Unless it is a picture, every line from the start of the entries through the line with "For simplicity, we" must be retyped exactly.

+ + + +

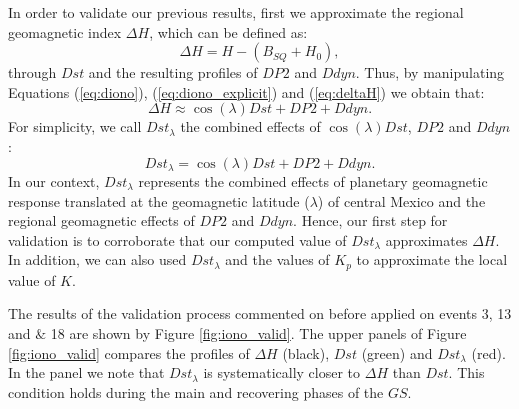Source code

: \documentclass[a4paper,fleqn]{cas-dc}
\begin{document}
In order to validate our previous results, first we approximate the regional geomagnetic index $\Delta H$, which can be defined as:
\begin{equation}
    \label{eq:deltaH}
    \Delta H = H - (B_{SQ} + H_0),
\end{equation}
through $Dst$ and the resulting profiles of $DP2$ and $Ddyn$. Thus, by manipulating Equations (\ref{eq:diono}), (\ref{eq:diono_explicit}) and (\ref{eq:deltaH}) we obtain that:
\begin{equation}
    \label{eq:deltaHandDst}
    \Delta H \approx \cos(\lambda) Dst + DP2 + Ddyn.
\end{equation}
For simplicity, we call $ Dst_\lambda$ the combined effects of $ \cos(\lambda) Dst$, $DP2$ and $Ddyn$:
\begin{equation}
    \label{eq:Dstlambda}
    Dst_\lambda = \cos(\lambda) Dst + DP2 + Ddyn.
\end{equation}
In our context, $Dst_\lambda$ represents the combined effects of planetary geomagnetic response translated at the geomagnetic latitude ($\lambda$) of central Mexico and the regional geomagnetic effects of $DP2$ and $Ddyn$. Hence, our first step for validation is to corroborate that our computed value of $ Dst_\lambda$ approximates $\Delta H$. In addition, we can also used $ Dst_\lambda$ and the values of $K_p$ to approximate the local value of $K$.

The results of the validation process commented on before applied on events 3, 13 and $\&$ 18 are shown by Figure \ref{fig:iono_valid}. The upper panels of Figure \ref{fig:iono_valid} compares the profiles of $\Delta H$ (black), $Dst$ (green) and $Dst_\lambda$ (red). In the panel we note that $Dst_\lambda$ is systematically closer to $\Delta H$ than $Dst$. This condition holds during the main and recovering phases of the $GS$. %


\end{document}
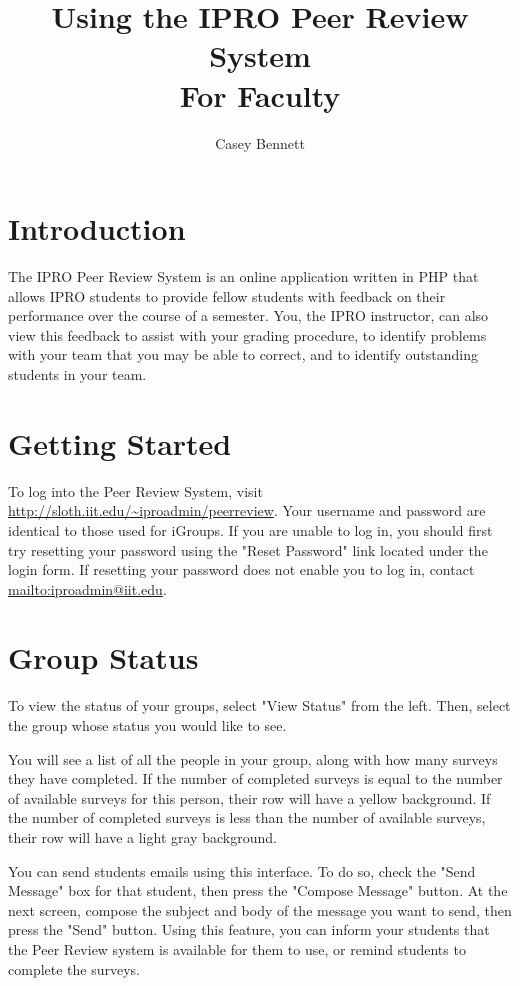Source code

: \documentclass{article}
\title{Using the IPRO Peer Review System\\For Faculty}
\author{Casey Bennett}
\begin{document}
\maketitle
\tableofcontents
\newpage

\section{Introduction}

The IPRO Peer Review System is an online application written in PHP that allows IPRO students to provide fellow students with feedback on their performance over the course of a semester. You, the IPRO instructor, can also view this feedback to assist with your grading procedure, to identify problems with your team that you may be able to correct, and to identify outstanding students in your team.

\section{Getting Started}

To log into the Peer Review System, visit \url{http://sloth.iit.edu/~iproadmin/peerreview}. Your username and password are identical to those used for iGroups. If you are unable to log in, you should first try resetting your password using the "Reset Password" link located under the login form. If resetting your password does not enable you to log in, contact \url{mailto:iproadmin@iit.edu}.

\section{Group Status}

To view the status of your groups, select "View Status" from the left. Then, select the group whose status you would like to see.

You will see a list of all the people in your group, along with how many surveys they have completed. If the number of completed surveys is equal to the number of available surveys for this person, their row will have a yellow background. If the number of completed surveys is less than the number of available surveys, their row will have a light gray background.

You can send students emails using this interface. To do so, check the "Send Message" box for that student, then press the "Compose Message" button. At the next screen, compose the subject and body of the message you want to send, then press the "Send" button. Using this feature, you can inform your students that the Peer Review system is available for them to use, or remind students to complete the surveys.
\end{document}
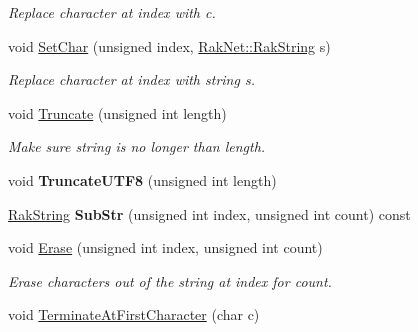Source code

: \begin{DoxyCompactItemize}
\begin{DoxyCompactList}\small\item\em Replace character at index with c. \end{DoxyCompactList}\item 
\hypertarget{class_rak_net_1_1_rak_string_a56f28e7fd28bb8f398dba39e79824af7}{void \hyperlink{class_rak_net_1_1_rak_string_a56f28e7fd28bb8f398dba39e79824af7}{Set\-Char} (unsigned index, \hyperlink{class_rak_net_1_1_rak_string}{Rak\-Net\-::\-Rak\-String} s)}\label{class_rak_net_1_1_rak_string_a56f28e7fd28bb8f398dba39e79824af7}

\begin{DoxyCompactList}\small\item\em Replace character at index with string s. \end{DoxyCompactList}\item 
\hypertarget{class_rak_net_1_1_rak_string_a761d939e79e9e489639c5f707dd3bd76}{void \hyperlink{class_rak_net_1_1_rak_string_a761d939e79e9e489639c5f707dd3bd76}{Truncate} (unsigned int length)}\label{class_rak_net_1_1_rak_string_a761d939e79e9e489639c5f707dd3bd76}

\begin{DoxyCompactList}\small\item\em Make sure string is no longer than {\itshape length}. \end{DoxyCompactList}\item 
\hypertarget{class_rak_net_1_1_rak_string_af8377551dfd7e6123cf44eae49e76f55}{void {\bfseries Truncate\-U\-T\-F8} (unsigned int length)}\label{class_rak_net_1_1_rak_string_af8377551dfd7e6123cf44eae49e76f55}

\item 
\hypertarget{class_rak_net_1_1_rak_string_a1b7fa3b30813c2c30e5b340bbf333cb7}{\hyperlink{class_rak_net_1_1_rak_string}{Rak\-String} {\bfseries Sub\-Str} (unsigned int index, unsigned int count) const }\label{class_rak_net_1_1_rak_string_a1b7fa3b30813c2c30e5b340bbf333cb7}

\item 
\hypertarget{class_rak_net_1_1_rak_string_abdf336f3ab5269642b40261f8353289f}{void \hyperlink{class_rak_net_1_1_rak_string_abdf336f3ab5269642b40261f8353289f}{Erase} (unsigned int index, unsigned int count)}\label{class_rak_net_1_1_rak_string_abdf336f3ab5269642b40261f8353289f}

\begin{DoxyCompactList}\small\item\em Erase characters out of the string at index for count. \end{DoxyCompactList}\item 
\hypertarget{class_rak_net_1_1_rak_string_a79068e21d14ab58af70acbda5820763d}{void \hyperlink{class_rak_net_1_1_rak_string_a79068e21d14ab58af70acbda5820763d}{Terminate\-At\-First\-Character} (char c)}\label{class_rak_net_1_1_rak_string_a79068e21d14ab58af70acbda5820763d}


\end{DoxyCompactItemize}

+ + + +

◆ **Solution**
Source code

: \documentclass[a4paper,fleqn]{cas-dc}
\begin{document}
In order to validate our previous results, first we approximate the regional geomagnetic index $\Delta H$, which can be defined as:
\begin{equation}
    \label{eq:deltaH}
    \Delta H = H - (B_{SQ} + H_0),
\end{equation}
through $Dst$ and the resulting profiles of $DP2$ and $Ddyn$. Thus, by manipulating Equations (\ref{eq:diono}), (\ref{eq:diono_explicit}) and (\ref{eq:deltaH}) we obtain that:
\begin{equation}
    \label{eq:deltaHandDst}
    \Delta H \approx \cos(\lambda) Dst + DP2 + Ddyn.
\end{equation}
For simplicity, we call $ Dst_\lambda$ the combined effects of $ \cos(\lambda) Dst$, $DP2$ and $Ddyn$:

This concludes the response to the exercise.